[Action item] Please read the records below and return each line holding the string "reference".

[Exercise inputs]

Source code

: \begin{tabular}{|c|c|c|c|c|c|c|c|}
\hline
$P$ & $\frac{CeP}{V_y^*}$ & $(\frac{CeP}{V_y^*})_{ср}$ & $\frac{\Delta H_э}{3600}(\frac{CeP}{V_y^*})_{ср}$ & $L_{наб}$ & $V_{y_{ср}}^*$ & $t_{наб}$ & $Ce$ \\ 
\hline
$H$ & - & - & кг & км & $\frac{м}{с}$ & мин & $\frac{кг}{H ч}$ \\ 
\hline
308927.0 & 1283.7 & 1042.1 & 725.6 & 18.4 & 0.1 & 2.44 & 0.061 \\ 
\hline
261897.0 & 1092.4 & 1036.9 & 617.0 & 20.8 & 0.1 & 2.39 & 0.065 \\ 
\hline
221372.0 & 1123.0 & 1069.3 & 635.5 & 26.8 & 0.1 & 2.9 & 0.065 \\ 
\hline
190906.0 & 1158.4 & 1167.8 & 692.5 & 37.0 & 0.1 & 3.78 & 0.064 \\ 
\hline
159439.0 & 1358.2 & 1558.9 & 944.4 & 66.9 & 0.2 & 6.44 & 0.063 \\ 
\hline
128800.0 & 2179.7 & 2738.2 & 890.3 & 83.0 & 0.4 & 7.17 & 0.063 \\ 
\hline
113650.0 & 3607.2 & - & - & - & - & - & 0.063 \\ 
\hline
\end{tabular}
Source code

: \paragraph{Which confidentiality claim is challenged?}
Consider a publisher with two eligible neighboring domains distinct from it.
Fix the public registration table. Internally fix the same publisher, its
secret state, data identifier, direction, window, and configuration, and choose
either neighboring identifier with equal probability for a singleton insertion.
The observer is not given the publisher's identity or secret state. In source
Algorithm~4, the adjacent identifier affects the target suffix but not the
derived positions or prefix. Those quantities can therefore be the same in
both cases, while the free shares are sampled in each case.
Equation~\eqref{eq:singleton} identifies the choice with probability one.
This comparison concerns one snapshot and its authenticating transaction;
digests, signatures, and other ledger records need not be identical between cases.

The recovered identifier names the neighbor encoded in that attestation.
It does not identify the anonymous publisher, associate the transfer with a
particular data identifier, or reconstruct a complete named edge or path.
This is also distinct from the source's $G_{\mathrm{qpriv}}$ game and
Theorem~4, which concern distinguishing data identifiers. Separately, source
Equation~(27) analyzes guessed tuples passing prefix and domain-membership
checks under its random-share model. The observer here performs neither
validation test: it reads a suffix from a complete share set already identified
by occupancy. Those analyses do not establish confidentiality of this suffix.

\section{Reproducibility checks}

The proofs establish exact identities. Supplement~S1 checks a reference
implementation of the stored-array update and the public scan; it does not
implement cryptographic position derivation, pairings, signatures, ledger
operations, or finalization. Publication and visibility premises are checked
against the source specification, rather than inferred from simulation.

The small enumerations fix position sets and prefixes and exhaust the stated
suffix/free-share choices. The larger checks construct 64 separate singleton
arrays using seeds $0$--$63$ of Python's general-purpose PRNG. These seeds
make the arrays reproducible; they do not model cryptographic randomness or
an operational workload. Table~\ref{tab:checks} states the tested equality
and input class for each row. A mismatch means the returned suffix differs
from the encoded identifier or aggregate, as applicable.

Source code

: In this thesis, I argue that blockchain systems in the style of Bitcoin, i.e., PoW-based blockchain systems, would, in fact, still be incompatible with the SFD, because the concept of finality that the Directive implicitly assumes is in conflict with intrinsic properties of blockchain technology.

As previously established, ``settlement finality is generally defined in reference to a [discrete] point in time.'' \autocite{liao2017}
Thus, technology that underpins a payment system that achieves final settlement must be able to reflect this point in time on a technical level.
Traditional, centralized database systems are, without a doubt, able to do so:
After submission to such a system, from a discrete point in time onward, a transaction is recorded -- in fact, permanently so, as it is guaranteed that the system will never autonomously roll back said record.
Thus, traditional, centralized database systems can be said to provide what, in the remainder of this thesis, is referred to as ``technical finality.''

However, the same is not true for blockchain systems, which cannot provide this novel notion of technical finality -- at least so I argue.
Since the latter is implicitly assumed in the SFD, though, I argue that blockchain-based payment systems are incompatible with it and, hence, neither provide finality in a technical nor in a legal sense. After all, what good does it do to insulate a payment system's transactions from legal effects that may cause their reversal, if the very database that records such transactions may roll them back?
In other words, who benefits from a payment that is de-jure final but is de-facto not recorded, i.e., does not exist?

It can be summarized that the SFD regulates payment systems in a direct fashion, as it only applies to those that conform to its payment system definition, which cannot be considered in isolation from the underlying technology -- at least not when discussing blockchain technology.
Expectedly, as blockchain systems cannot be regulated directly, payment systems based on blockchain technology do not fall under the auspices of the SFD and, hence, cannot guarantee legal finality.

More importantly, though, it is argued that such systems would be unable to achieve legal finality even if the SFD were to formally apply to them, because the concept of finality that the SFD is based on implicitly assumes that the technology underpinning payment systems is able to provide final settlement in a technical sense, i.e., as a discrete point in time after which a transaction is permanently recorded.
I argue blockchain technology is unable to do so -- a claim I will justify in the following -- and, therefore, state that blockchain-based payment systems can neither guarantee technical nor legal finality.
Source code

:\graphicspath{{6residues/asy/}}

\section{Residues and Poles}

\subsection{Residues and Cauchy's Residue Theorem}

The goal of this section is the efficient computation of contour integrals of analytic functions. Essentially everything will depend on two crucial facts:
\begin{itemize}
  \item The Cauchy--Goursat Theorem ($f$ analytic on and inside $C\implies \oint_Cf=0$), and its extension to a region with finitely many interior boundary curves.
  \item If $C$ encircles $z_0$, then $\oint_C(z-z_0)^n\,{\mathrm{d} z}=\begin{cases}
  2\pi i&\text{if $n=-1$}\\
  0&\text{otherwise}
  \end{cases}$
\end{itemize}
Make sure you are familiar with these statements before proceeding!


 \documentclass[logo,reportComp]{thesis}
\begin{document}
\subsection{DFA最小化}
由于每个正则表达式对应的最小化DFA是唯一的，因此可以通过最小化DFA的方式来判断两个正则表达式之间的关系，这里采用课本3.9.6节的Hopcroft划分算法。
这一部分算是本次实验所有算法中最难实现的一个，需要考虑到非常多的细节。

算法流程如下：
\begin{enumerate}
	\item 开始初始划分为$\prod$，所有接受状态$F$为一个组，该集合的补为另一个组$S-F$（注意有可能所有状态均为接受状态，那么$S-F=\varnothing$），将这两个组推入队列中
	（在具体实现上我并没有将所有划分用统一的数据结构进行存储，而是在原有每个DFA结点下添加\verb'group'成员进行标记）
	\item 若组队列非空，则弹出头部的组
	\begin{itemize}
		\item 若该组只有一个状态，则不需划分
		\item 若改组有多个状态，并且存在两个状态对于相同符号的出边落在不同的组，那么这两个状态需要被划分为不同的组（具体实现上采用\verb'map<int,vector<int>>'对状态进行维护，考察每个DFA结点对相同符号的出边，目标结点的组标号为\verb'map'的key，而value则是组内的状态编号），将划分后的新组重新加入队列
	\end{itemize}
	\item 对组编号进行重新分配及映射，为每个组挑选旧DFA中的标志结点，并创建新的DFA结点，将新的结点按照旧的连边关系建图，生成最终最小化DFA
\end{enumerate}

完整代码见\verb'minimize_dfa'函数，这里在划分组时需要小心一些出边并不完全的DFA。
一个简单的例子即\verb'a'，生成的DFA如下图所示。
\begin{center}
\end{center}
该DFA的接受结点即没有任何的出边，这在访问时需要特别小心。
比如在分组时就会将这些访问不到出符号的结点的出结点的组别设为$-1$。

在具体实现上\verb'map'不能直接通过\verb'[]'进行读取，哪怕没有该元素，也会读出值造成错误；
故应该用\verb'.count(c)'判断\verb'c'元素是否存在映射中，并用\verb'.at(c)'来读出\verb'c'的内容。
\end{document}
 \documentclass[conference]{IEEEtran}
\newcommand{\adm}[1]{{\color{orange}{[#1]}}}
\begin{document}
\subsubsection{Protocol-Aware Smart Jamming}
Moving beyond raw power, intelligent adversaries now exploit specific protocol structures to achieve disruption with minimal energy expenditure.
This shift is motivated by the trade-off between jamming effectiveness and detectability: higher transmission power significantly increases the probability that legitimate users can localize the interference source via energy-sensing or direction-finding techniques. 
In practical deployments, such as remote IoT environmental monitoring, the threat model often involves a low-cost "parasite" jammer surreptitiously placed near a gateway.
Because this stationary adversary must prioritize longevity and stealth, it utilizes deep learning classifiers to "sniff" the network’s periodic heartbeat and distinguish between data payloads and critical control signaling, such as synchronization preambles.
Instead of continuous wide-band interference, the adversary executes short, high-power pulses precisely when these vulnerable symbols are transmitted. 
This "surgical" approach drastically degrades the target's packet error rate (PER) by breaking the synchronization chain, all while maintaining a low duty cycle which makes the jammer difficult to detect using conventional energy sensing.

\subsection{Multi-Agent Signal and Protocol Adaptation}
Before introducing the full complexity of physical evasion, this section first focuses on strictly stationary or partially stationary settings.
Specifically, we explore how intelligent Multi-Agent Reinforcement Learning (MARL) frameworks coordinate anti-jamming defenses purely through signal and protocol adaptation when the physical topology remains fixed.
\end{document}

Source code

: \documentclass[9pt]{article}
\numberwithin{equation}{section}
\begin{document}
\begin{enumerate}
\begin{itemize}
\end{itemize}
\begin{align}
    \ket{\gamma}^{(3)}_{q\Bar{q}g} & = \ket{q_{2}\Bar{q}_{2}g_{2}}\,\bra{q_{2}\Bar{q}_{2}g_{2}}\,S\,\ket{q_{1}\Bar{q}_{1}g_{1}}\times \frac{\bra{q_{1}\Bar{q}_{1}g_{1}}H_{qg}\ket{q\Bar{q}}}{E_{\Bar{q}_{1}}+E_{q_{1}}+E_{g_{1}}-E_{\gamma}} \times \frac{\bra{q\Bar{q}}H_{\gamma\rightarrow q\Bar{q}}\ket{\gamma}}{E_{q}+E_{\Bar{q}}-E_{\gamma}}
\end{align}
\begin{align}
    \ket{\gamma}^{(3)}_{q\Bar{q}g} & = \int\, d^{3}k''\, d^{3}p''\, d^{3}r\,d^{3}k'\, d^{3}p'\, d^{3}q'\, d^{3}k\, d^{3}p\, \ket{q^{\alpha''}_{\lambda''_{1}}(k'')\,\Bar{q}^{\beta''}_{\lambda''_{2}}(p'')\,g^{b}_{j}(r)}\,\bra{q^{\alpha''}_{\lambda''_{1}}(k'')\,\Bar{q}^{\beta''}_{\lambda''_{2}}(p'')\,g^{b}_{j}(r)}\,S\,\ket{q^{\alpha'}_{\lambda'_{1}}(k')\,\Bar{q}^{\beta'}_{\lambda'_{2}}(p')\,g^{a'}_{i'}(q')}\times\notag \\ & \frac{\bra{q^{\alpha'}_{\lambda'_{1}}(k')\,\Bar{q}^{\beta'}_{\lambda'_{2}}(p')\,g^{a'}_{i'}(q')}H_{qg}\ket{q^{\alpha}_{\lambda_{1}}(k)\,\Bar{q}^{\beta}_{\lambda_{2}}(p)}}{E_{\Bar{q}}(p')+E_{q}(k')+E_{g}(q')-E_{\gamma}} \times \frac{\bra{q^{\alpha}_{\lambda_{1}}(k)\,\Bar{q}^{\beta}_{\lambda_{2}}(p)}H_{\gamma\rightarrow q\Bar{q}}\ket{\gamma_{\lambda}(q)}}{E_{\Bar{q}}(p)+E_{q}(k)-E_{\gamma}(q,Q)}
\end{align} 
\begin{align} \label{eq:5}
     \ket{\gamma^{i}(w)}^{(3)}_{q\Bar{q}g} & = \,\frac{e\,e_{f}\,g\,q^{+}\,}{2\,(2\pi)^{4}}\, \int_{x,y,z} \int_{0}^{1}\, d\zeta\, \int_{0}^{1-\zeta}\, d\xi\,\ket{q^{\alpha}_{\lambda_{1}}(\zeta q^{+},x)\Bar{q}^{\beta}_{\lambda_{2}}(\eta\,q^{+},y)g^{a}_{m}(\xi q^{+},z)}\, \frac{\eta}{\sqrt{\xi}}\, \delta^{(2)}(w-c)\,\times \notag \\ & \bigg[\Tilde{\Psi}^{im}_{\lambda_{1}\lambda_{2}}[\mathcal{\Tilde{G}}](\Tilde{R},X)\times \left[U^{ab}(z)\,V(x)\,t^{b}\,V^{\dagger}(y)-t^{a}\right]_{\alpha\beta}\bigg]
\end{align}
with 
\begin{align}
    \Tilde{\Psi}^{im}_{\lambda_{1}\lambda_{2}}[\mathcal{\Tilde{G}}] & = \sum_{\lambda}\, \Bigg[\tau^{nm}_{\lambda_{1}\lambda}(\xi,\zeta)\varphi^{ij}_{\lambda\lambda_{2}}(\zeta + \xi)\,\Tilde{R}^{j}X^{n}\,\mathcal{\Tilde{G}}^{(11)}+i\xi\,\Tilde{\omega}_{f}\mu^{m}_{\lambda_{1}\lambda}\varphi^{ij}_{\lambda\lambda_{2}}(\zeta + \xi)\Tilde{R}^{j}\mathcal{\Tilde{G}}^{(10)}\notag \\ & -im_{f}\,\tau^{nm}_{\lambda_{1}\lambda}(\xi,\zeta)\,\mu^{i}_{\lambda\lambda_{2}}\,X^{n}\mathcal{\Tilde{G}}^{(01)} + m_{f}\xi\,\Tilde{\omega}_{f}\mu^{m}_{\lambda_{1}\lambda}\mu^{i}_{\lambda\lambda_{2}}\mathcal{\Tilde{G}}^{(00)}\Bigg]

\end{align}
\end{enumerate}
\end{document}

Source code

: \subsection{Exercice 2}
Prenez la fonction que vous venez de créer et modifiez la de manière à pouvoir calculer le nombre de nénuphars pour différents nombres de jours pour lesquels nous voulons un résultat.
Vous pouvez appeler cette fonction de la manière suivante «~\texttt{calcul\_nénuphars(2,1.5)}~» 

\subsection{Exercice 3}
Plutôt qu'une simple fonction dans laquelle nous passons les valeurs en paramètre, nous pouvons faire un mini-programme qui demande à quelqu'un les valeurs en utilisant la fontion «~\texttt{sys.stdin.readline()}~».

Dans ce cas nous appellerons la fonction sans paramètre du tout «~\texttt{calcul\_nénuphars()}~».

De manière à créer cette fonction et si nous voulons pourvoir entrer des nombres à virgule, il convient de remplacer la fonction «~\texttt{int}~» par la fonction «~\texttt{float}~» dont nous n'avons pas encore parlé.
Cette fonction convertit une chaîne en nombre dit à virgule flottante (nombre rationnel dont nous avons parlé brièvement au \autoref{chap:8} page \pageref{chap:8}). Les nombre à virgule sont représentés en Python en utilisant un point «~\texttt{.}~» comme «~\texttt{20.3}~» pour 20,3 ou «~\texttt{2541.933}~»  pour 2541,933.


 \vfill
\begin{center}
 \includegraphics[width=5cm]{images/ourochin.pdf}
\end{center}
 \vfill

[Written answer]
The proofs establish exact identities. Supplement~S1 checks a reference
As previously established, ``settlement finality is generally defined in reference to a [discrete] point in time.'' \autocite{liao2017}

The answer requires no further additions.